[[ Data records, beginning ]]
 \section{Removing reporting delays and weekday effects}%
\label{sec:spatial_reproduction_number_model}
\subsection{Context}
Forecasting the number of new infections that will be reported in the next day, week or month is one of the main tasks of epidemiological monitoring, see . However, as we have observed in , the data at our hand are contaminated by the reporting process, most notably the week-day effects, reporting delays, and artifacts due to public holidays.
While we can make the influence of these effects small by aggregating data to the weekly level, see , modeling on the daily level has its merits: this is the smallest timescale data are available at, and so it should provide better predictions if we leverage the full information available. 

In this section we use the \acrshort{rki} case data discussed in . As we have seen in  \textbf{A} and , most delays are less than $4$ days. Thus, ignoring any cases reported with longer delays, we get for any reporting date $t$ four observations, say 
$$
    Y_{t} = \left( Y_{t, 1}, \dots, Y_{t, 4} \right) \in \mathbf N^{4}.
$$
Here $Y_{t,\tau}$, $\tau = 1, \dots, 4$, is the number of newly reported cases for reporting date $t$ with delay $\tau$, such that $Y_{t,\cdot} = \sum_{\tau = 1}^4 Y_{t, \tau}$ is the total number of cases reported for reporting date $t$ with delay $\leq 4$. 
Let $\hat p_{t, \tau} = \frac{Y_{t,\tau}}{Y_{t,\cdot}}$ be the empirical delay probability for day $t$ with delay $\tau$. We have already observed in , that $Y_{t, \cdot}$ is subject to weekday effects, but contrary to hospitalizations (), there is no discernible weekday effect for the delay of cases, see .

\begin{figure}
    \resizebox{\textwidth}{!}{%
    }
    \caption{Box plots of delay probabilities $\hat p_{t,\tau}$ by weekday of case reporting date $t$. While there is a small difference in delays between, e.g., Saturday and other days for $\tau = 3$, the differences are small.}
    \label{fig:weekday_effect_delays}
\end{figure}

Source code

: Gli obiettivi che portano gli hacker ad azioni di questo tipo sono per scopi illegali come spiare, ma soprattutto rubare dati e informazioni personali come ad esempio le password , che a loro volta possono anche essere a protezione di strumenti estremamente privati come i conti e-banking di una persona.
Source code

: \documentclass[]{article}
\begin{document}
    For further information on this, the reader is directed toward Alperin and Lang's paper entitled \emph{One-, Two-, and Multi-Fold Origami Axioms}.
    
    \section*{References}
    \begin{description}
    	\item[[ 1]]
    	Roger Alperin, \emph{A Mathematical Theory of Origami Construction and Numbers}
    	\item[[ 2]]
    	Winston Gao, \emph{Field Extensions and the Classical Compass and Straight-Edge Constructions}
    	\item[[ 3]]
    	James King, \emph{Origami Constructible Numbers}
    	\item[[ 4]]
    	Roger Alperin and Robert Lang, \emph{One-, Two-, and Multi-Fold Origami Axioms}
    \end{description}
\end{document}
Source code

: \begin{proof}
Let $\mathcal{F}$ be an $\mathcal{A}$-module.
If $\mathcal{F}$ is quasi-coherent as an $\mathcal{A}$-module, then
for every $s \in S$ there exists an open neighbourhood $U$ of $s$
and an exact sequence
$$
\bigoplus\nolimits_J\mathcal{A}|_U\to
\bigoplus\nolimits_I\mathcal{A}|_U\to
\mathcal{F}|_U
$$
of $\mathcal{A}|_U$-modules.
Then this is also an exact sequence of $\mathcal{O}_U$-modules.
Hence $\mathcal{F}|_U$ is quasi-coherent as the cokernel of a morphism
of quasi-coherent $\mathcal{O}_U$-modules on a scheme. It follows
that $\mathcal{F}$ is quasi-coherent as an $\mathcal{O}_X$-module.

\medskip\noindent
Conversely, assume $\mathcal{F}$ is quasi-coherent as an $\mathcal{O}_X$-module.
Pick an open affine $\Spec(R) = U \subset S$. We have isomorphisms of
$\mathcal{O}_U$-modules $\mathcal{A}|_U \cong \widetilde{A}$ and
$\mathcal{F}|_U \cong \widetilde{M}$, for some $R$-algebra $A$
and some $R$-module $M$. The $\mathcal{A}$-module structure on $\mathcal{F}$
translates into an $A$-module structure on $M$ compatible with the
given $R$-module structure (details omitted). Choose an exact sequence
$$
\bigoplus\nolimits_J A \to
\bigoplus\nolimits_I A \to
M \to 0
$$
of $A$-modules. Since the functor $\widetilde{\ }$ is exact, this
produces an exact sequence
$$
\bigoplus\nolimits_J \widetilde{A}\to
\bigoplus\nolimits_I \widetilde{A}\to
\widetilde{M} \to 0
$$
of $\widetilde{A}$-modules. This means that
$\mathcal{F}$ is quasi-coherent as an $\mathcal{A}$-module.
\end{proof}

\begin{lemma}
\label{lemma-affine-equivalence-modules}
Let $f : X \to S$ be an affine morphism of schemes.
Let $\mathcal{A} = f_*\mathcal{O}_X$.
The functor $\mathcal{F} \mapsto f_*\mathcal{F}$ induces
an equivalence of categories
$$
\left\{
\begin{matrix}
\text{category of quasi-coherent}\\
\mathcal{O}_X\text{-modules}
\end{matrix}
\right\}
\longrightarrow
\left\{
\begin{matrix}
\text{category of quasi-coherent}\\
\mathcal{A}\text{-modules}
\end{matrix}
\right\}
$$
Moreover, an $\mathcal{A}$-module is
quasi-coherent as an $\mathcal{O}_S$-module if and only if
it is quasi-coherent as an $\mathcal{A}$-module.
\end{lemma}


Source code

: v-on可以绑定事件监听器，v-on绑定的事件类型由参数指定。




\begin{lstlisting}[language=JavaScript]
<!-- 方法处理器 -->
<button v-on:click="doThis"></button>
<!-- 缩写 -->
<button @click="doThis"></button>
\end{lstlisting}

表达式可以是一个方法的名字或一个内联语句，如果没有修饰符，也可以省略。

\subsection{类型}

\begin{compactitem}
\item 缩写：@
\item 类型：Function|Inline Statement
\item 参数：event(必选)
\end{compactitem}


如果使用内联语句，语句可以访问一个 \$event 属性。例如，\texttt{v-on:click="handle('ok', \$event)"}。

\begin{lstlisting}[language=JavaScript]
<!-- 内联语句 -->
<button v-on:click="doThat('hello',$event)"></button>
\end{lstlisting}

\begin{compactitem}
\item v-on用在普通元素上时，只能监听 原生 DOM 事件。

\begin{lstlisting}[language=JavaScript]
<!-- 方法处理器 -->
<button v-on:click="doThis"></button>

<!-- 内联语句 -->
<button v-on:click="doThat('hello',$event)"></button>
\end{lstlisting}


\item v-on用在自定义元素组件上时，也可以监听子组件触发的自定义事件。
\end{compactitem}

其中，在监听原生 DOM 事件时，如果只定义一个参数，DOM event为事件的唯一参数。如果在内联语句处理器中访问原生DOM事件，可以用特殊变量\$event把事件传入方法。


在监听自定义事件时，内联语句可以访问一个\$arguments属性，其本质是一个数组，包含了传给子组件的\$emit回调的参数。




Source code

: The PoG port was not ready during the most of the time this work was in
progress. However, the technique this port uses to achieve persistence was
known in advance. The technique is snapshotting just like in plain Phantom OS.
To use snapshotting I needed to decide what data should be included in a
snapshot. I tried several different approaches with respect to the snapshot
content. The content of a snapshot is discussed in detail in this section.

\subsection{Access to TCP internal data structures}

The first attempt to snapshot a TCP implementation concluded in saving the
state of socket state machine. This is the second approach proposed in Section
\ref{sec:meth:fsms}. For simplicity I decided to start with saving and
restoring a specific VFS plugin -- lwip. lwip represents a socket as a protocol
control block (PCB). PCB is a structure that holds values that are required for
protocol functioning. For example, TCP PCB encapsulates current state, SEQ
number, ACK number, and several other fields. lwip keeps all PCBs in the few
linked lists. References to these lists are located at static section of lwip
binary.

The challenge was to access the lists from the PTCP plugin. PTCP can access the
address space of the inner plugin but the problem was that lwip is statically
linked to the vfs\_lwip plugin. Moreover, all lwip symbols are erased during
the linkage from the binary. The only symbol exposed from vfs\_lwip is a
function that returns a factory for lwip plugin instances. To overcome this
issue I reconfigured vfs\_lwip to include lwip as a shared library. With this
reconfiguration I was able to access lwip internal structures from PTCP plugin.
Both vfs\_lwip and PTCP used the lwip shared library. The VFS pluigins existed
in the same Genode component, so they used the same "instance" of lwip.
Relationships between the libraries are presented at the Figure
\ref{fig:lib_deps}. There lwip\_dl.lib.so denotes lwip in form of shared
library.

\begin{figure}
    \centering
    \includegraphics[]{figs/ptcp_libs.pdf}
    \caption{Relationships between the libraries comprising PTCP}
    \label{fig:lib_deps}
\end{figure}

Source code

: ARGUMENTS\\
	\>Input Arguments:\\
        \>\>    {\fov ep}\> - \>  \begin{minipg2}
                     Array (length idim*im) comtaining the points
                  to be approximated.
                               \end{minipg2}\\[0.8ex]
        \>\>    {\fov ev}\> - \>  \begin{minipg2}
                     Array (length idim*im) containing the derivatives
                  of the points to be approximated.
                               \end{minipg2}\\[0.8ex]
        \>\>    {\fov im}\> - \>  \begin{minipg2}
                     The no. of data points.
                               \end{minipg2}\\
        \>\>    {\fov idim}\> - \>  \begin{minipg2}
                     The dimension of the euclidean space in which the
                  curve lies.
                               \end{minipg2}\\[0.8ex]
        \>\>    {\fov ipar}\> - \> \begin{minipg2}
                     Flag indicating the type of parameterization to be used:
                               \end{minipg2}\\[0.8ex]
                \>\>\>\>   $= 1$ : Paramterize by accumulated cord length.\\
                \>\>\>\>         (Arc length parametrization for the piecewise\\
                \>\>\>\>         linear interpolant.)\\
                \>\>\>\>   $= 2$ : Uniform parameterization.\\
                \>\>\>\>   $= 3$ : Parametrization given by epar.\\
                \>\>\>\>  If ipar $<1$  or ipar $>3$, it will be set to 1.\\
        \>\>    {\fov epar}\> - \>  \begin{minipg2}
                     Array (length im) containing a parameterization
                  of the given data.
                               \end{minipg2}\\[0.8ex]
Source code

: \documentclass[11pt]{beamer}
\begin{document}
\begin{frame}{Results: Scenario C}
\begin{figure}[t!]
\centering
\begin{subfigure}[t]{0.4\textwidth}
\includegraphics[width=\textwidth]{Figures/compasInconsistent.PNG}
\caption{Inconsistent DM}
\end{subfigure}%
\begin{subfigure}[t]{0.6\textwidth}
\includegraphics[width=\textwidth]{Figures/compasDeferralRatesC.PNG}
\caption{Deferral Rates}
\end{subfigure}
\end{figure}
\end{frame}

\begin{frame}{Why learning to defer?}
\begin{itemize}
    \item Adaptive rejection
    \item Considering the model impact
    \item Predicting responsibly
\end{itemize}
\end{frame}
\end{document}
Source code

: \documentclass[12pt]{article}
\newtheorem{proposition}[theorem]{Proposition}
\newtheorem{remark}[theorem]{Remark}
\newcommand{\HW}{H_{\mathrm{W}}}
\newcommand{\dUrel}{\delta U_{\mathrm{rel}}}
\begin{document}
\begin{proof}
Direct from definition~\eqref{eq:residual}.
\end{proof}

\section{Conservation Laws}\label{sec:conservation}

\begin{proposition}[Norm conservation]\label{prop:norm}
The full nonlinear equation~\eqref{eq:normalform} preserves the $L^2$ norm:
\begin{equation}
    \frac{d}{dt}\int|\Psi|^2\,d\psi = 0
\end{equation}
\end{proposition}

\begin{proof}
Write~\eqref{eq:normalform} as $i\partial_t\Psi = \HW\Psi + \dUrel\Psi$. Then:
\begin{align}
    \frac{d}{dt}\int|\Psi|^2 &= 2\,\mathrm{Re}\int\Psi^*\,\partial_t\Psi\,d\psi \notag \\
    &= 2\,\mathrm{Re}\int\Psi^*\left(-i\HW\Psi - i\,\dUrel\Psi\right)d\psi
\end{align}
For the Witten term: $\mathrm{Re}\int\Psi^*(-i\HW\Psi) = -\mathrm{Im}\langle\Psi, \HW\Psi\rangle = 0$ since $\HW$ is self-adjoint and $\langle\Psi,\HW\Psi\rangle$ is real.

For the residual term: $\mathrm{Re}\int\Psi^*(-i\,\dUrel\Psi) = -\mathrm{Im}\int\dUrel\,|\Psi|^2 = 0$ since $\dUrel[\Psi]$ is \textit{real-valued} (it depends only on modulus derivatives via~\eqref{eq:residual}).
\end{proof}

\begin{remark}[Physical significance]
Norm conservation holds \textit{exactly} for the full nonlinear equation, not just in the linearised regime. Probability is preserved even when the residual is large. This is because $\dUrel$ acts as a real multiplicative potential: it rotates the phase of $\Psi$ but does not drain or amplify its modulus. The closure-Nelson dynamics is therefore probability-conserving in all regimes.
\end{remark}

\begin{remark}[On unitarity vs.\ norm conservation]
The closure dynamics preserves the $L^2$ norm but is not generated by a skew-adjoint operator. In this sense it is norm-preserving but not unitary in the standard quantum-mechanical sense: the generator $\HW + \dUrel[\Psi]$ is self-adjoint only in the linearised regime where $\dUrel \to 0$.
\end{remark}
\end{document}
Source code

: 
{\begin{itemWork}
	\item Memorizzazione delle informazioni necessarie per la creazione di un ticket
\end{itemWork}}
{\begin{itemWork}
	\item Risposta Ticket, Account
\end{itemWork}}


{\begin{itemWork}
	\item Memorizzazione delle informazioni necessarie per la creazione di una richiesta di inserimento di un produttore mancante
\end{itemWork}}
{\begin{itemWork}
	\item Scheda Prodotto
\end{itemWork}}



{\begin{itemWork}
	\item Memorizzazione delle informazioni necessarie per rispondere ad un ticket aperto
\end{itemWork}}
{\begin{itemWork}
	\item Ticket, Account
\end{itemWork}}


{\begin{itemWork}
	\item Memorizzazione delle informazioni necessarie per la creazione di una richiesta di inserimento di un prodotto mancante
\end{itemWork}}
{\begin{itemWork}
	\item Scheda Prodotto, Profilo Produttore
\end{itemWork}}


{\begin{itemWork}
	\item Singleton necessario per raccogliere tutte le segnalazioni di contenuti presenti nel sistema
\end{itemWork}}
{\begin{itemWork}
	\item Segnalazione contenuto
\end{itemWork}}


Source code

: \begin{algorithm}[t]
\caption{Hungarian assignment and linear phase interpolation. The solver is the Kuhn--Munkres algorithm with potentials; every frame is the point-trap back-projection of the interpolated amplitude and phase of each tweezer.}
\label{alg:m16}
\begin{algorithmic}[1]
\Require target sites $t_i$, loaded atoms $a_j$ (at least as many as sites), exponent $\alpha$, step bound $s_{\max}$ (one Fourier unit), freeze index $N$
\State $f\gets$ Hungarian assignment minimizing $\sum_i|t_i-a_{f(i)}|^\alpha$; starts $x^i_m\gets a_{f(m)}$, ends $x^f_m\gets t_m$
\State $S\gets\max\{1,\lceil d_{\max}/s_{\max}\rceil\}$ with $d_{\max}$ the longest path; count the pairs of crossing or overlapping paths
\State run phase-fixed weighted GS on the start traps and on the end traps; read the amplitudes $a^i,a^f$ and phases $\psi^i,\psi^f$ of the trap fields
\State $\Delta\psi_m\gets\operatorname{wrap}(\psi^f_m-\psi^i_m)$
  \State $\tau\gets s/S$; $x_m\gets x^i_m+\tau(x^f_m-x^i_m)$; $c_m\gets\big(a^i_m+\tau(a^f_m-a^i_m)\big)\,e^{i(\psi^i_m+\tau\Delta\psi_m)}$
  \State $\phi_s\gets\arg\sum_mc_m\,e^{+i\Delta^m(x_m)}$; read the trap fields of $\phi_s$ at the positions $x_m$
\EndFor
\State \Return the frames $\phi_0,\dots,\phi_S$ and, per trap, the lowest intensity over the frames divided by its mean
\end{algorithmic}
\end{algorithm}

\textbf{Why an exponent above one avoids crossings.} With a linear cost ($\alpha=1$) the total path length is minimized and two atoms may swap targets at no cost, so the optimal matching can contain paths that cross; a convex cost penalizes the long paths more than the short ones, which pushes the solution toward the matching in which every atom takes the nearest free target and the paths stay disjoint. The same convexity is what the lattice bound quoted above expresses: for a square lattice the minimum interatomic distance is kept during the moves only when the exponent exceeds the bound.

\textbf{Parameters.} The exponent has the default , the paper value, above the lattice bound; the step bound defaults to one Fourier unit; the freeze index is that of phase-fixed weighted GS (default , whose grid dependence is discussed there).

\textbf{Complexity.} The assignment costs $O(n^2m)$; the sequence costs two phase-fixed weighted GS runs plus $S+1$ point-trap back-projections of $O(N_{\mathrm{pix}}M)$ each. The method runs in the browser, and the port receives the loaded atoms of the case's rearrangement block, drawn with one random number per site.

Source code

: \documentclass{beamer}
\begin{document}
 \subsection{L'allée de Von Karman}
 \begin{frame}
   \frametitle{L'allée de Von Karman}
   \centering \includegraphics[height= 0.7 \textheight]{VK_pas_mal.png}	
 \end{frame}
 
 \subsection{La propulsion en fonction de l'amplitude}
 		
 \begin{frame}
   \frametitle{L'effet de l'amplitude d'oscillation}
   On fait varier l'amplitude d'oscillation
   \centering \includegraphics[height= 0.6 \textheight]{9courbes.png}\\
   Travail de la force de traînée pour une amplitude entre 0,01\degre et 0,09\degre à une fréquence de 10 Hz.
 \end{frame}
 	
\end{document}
[[ Data records, end ]]
(Task description): Look through the data above for lines holding the word "Karman". State how many there are and nothing else.

(Response): 2